Sorteando
en este caso las perversiones de la “obsolescencia programada”, los britanos
han dispuesto, o disfrutado, de una reina duradera cuyo itinerario tuvo ayer su
final.
Una
cosa con otra, asistimos a un rosario de desapariciones que nos enseñan,
advierten, recuerdan lo provisional de nuestra estancia en una vida que está
diseñada con el inconveniente de que será cancelada con un carpetazo del que
nadie escapa y cuyo momento tiene bastante de burlona y temida lotería.
De
todos son reconocidos la importancia y el relieve de esta señora, su papel en
el XX, incluso en lo que va del XXI; con lo cual, cada uno bajo su paraguas,
fueron acudiendo a la verja para un primer homenaje los que andaban por allí o
expresamente se acercaron.

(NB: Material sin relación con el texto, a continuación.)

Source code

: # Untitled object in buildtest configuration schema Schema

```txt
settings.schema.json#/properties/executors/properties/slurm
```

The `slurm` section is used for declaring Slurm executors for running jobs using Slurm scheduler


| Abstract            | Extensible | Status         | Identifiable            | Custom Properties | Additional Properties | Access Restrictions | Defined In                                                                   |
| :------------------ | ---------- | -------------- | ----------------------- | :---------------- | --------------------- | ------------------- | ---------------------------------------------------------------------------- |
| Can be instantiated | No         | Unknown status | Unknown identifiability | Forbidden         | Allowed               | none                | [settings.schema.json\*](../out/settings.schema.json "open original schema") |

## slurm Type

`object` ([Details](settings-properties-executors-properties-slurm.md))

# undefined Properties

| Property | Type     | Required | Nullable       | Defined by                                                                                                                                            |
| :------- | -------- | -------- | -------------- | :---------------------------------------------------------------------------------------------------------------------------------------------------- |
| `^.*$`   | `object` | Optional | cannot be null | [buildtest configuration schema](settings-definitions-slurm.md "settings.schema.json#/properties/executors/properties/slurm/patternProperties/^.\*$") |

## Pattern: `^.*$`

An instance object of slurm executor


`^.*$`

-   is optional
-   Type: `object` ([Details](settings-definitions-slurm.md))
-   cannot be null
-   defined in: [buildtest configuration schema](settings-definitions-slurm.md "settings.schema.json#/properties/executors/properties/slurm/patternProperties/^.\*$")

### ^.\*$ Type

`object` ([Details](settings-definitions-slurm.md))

Que luego, los funerales, seguro que grandiosos y de
excelente organización, van a ser el espectáculo de rigor y solemnidad que
suele transmitir la “tele” en tales trances, y que el Hipocampo contempla con
atención.
El
primogénito Carlos toma el relevo, eligiendo ese nombre de entre los cuatro o
así de que dispone; lo cual dice de su previsible y relativa moderación, porque
alguno otro quizá se habría decantado por el de Arturo, de hermosas resonancias
legendarias.
Damos
por sentado que cualidades no le faltan para prestar buen oído a sus súbditos y
a la coyuntura presente que, “all over the world”, se viene poniendo la mar de
cuesta arriba.
Que
la orientación de su Iglesia, algo herética o díscola, y los debatidos encantos
de la Cornualles le ayuden en esa tarea.